◆ **Task to complete**
Your output should be each line from the material below that has the word "cslhangindent".

◆ **Excerpted data**
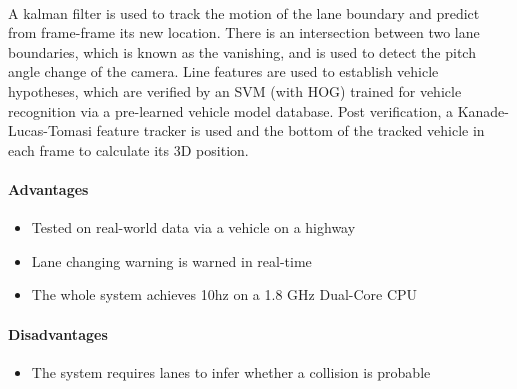 \documentclass[a4paper]{report}
\begin{document}
\paragraph{}A kalman filter is used to track the motion of the lane boundary and predict from frame-frame its new location. There is an intersection between two lane boundaries, which is known as the vanishing, and is used to detect the pitch angle change of the camera. Line features are used to establish vehicle hypotheses, which are verified by an SVM (with HOG) trained for vehicle recognition via a pre-learned vehicle model database. Post verification, a Kanade-Lucas-Tomasi feature tracker is used and the bottom of the tracked vehicle in each frame to calculate its 3D position.
\paragraph{Advantages}
\begin{itemize}
\item Tested on real-world data via a vehicle on a highway
\item Lane changing warning is warned in real-time
\item The whole system achieves 10hz on a 1.8 GHz Dual-Core CPU
\end{itemize}

\paragraph{Disadvantages}
\begin{itemize}
\item The system requires lanes to infer whether a collision is probable	 	
\end{itemize}
\end{document}
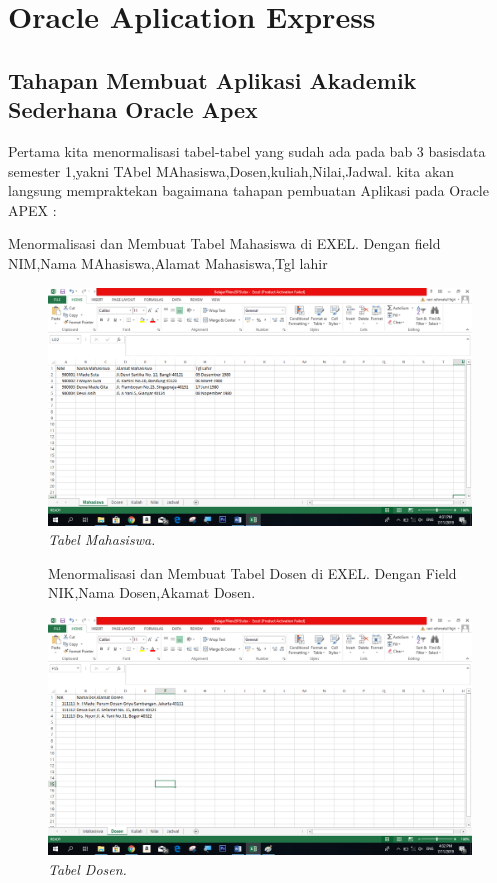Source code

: \chapter{Oracle Aplication Express}

\section{Tahapan Membuat Aplikasi Akademik Sederhana Oracle Apex}
Pertama kita menormalisasi tabel-tabel yang sudah ada pada bab 3 basisdata semester 1,yakni TAbel MAhasiswa,Dosen,kuliah,Nilai,Jadwal. kita akan langsung mempraktekan bagaimana tahapan pembuatan Aplikasi pada Oracle APEX :

\begin{enumerate}
\item[1]Menormalisasi dan Membuat Tabel Mahasiswa di EXEL. Dengan field NIM,Nama MAhasiswa,Alamat Mahasiswa,Tgl lahir

\begin{figure}[!htbp]
    \begin{center}
    \includegraphics[scale=0.4]{figures/1.png}
    \caption{\textit{Tabel Mahasiswa.}}
    \end{center}   
    \end{figure}

\begin{figure}
\item[2]Menormalisasi dan Membuat Tabel Dosen di EXEL. Dengan Field NIK,Nama Dosen,Akamat Dosen.

    \begin{center}
    \includegraphics[scale=0.4]{figures/2.png}
    \caption{\textit{Tabel Dosen.}}
    \end{center}
    \label{gambar}
    \end{figure}


\end{enumerate}
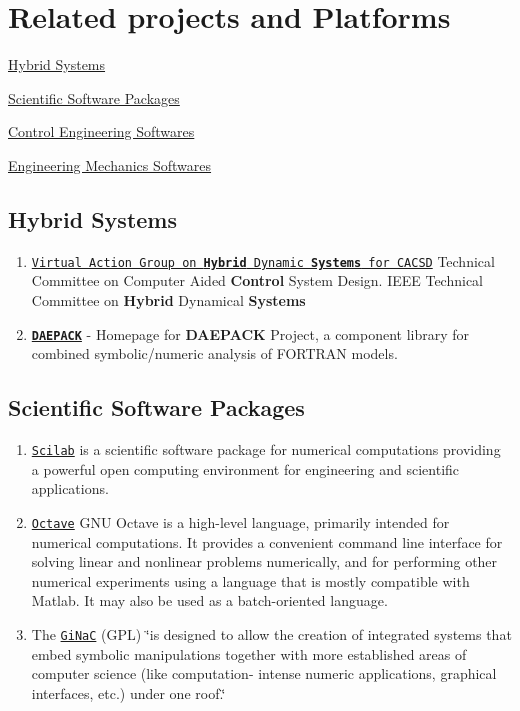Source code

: \hypertarget{related}{}\section{Related projects and Platforms}\label{related}
\hyperlink{related_hybrid}{Hybrid Systems} \par
 \hyperlink{related_ssp}{Scientific Software Packages}\par
 \hyperlink{related_ces}{Control Engineering Softwares}\par
 \hyperlink{related_ems}{Engineering Mechanics Softwares}\par
\hypertarget{related_hybrid}{}\subsection{Hybrid Systems}\label{related_hybrid}
\begin{enumerate}
\item \href{http://www-er.df.op.dlr.de/cacsd/hds/index.shtml}{\tt Virtual Action Group on {\bf Hybrid} Dynamic {\bf Systems} for CACSD} Technical Committee on Computer Aided {\bf Control} System Design. IEEE Technical Committee on {\bf Hybrid} Dynamical {\bf Systems}\item \href{http://yoric.mit.edu/daepack/daepack.html}{\tt {\bf DAEPACK}} - Homepage for {\bf DAEPACK} Project, a component library for combined symbolic/numeric analysis of FORTRAN models.\end{enumerate}
\hypertarget{related_ssp}{}\subsection{Scientific Software Packages}\label{related_ssp}
\begin{enumerate}
\item \href{http://www-rocq.inria.fr/scilab/}{\tt Scilab} is a scientific software package for numerical computations providing a powerful open computing environment for engineering and scientific applications.\item \href{http://www.octave.org/}{\tt Octave} GNU Octave is a high-level language, primarily intended for numerical computations. It provides a convenient command line interface for solving linear and nonlinear problems numerically, and for performing other numerical experiments using a language that is mostly compatible with Matlab. It may also be used as a batch-oriented language.\item The \href{http://www.ginac.de/}{\tt Gi\-Na\-C} (GPL) \char`\"{}is designed to allow the creation of integrated systems that embed symbolic manipulations together with more established areas of computer science (like computation- intense numeric applications, graphical interfaces, etc.) under one roof.\char`\"{}\end{enumerate}
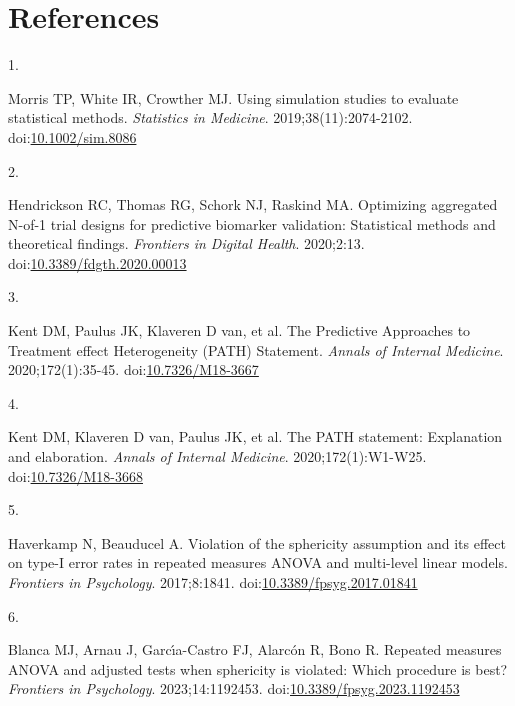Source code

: \documentclass[
  11pt,
]{article}
\newlength{\cslhangindent}
\newlength{\csllabelwidth}
\newenvironment{CSLReferences}[2] %
 {\begin{list}{}{%
  \setlength{\itemindent}{0pt}
  \setlength{\leftmargin}{0pt}
  \setlength{\parsep}{0pt}
  \ifodd #1
   \setlength{\leftmargin}{\cslhangindent}
   \setlength{\itemindent}{-1\cslhangindent}
  \fi
  \setlength{\itemsep}{#2\baselineskip}}}
 {\end{list}}
\newcommand{\CSLLeftMargin}[1]{\parbox[t]{\csllabelwidth}{\strut#1\strut}}
\newcommand{\CSLRightInline}[1]{\parbox[t]{\linewidth - \csllabelwidth}{\strut#1\strut}}
\begin{document}
\section{References}\label{references}

\protect{}\label{refs}
\begin{CSLReferences}{0}{1}
\CSLLeftMargin{1. }%
\CSLRightInline{Morris TP, White IR, Crowther MJ. Using simulation studies to evaluate statistical methods. \emph{Statistics in Medicine}. 2019;38(11):2074-2102. doi:\href{https://doi.org/10.1002/sim.8086}{10.1002/sim.8086}}

\CSLLeftMargin{2. }%
\CSLRightInline{Hendrickson RC, Thomas RG, Schork NJ, Raskind MA. Optimizing aggregated {N}-of-1 trial designs for predictive biomarker validation: Statistical methods and theoretical findings. \emph{Frontiers in Digital Health}. 2020;2:13. doi:\href{https://doi.org/10.3389/fdgth.2020.00013}{10.3389/fdgth.2020.00013}}

\CSLLeftMargin{3. }%
\CSLRightInline{{Kent DM, Paulus JK, Klaveren D van, et al.} The {P}redictive {A}pproaches to {T}reatment effect {H}eterogeneity ({PATH}) {S}tatement. \emph{Annals of Internal Medicine}. 2020;172(1):35-45. doi:\href{https://doi.org/10.7326/M18-3667}{10.7326/M18-3667}}

\CSLLeftMargin{4. }%
\CSLRightInline{{Kent DM, Klaveren D van, Paulus JK, et al.} The {PATH} statement: Explanation and elaboration. \emph{Annals of Internal Medicine}. 2020;172(1):W1-W25. doi:\href{https://doi.org/10.7326/M18-3668}{10.7326/M18-3668}}

\CSLLeftMargin{5. }%
\CSLRightInline{Haverkamp N, Beauducel A. Violation of the sphericity assumption and its effect on type-{I} error rates in repeated measures {ANOVA} and multi-level linear models. \emph{Frontiers in Psychology}. 2017;8:1841. doi:\href{https://doi.org/10.3389/fpsyg.2017.01841}{10.3389/fpsyg.2017.01841}}

\CSLLeftMargin{6. }%
\CSLRightInline{Blanca MJ, Arnau J, Garcı́a-Castro FJ, Alarcón R, Bono R. Repeated measures {ANOVA} and adjusted tests when sphericity is violated: Which procedure is best? \emph{Frontiers in Psychology}. 2023;14:1192453. doi:\href{https://doi.org/10.3389/fpsyg.2023.1192453}{10.3389/fpsyg.2023.1192453}}


\end{CSLReferences}
\end{document}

◆ **Result**
\newlength{\cslhangindent}
   \setlength{\leftmargin}{\cslhangindent}
   \setlength{\itemindent}{-1\cslhangindent}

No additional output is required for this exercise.